Saved entries:
==========
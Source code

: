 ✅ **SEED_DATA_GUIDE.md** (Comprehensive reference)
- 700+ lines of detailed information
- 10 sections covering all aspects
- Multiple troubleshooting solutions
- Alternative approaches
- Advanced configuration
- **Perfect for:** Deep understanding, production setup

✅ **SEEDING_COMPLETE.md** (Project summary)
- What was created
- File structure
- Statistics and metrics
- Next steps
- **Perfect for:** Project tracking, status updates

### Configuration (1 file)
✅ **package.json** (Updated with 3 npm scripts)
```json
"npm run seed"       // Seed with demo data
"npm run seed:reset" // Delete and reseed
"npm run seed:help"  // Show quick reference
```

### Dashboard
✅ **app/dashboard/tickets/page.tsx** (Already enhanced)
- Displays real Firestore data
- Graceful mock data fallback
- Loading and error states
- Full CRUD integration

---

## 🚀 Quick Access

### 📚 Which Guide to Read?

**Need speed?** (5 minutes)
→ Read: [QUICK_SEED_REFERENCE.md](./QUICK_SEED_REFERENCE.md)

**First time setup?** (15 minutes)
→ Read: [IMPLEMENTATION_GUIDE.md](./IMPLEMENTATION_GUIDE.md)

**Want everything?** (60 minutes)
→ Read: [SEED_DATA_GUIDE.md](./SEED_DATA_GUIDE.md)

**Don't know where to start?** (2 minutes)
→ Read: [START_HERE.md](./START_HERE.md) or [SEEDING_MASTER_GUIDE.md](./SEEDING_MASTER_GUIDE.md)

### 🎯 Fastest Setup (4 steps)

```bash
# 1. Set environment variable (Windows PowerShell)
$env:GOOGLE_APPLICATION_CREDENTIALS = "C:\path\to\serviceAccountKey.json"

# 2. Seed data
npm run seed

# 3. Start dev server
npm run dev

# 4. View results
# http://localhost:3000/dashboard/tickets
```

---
==========
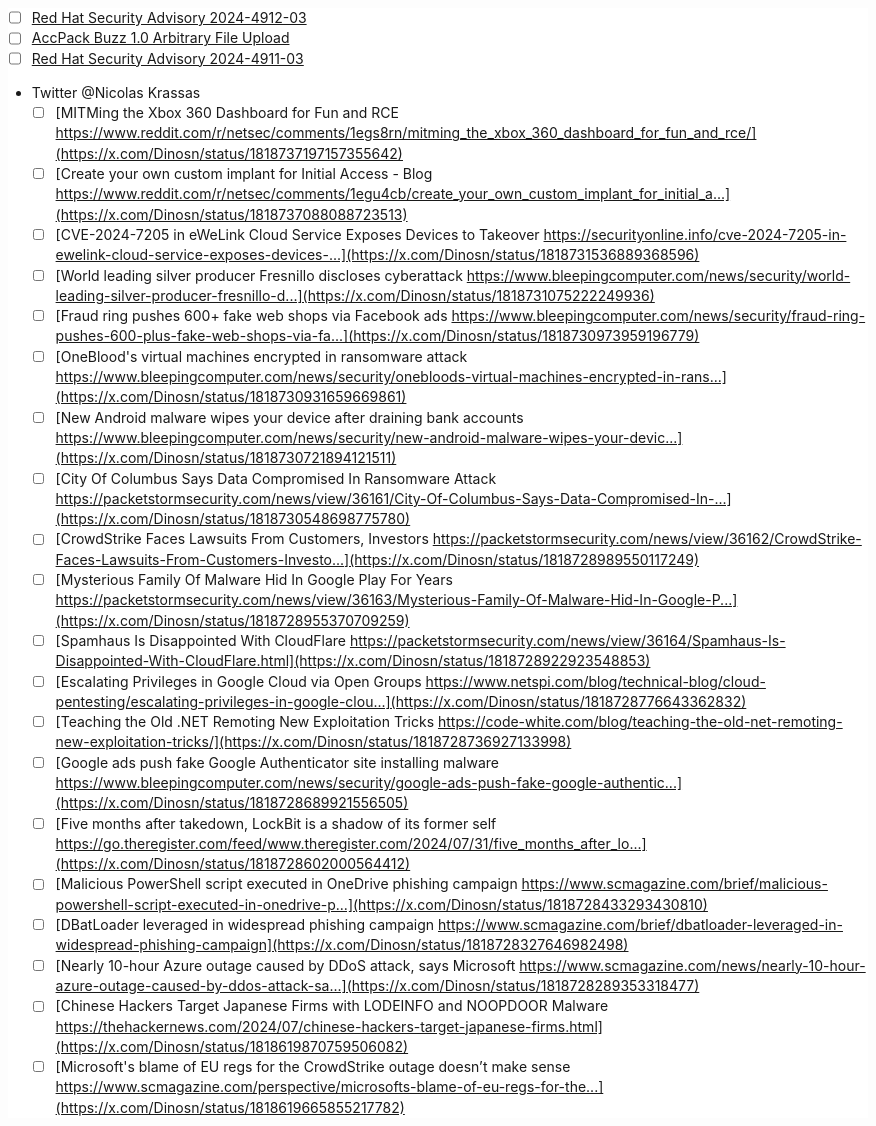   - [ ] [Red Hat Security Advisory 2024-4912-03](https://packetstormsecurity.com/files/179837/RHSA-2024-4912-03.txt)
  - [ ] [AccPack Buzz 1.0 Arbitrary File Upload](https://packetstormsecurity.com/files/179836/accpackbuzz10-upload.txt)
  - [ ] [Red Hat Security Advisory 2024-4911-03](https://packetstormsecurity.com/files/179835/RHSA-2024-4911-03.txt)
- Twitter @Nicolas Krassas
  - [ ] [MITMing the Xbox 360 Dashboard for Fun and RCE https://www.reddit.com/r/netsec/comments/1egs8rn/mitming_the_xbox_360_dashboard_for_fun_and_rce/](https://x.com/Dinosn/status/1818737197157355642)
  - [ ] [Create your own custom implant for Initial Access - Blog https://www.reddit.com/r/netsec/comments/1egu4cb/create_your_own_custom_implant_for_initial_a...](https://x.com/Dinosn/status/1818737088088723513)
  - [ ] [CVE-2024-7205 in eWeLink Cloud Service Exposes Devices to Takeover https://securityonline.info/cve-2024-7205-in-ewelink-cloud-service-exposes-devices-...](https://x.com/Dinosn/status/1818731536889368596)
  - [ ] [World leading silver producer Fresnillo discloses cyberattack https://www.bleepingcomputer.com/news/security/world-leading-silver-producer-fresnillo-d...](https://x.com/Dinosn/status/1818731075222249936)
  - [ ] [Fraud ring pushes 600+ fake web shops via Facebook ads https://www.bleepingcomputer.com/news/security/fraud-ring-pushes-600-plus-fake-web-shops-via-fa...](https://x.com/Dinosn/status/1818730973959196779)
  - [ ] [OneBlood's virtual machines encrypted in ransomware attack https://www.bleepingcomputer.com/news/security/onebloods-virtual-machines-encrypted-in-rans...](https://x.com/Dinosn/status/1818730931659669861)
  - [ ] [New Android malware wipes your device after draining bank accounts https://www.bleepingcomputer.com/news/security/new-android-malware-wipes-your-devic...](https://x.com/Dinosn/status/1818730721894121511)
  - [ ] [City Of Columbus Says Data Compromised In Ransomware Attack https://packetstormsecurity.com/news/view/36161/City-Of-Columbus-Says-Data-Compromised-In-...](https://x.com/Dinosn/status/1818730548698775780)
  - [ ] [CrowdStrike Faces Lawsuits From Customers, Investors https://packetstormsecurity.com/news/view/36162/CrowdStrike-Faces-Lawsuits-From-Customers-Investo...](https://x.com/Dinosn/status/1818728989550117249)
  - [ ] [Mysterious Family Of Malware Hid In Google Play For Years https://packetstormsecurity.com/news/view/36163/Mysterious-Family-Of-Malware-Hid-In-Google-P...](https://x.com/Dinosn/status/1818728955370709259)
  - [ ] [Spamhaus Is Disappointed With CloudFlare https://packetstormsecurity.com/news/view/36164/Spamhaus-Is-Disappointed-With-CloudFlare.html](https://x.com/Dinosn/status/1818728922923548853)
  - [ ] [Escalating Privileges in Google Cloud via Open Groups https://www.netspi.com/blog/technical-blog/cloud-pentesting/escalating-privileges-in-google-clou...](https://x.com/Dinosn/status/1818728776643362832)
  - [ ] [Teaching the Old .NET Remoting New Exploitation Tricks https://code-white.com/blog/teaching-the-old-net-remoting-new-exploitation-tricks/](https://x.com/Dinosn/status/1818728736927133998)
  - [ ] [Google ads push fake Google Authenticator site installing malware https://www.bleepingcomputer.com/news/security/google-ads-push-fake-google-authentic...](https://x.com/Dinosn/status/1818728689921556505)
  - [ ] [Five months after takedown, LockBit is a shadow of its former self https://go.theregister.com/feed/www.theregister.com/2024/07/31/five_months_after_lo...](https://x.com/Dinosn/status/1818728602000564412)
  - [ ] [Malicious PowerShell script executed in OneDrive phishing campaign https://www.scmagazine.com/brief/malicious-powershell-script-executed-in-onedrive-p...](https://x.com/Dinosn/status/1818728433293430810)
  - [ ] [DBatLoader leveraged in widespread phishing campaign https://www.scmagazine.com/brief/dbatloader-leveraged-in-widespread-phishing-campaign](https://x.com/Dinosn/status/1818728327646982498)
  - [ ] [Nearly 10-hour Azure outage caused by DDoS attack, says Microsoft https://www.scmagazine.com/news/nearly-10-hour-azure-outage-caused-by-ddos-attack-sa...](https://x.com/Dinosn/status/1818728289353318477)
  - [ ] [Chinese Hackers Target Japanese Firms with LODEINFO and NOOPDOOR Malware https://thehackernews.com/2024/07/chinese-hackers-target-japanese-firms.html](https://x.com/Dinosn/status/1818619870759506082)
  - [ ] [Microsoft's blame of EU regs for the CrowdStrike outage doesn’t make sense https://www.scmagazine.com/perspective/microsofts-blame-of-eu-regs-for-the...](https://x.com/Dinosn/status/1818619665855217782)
==========
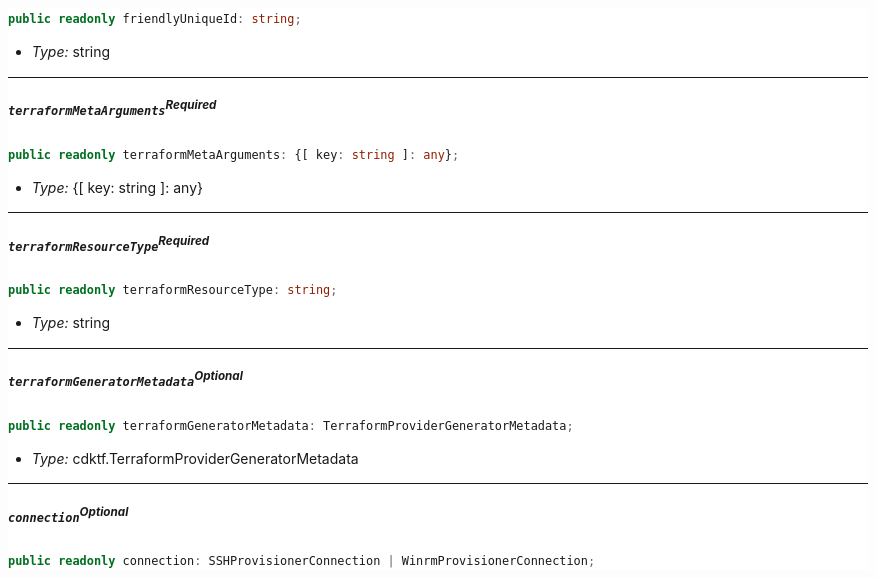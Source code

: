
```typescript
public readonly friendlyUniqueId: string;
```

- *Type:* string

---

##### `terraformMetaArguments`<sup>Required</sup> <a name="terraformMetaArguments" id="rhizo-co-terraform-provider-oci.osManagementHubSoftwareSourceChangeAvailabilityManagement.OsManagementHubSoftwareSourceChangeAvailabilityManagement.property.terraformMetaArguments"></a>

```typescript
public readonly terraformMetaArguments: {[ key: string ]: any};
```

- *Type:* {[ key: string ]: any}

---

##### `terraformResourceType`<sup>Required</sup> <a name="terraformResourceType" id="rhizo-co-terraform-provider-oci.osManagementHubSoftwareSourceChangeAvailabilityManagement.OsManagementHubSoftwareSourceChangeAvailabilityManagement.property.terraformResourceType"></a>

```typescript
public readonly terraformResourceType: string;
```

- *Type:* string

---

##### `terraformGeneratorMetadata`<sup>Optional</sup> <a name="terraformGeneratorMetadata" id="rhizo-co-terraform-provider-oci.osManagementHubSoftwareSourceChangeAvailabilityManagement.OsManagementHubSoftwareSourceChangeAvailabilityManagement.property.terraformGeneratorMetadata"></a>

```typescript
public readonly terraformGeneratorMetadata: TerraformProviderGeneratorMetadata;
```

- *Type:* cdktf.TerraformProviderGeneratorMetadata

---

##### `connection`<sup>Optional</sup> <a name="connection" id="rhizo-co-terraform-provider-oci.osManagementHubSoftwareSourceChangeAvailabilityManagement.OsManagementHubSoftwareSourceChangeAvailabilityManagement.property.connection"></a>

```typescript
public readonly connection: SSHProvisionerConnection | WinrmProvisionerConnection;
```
==========
§ YOUR INSTRUCTIONS: Word for word, restate the lines of the data above that fall between the line holding "- [ ] [DBatLoader" and the line holding "- [ ] [Nearly", inclusive, and no other lines.

§ EXPECTED OUTPUT:
  - [ ] [DBatLoader leveraged in widespread phishing campaign https://www.scmagazine.com/brief/dbatloader-leveraged-in-widespread-phishing-campaign](https://x.com/Dinosn/status/1818728327646982498)
  - [ ] [Nearly 10-hour Azure outage caused by DDoS attack, says Microsoft https://www.scmagazine.com/news/nearly-10-hour-azure-outage-caused-by-ddos-attack-sa...](https://x.com/Dinosn/status/1818728289353318477)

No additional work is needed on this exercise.